### [Work instructions]
From the entries below, return exactly the lines beginning at the one that contains "Zillow, Walk Score)" and ending at the one that contains "locations, maps, geocoding", both of them included, and only those lines.

☆ ☆ ☆ ☆ ☆

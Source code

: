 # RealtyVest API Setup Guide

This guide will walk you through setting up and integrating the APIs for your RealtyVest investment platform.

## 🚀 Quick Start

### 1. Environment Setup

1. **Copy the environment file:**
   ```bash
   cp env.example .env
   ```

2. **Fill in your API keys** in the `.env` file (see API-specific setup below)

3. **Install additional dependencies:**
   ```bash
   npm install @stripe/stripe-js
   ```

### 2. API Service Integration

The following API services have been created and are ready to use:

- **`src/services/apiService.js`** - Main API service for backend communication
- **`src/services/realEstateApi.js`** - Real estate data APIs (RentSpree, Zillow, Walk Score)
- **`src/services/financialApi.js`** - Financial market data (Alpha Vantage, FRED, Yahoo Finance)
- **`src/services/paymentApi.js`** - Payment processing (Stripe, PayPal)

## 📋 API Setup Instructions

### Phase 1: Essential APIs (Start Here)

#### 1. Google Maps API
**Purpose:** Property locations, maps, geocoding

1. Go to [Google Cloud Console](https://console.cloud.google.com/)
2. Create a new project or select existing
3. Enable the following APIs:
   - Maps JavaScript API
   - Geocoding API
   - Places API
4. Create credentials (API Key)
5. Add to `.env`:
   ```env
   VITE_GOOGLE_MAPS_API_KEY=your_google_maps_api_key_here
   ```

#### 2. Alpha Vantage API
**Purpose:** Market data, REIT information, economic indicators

☆ ☆ ☆ ☆ ☆

### [Response to the task]
- **`src/services/realEstateApi.js`** - Real estate data APIs (RentSpree, Zillow, Walk Score)
- **`src/services/financialApi.js`** - Financial market data (Alpha Vantage, FRED, Yahoo Finance)
- **`src/services/paymentApi.js`** - Payment processing (Stripe, PayPal)

## 📋 API Setup Instructions

### Phase 1: Essential APIs (Start Here)

#### 1. Google Maps API
**Purpose:** Property locations, maps, geocoding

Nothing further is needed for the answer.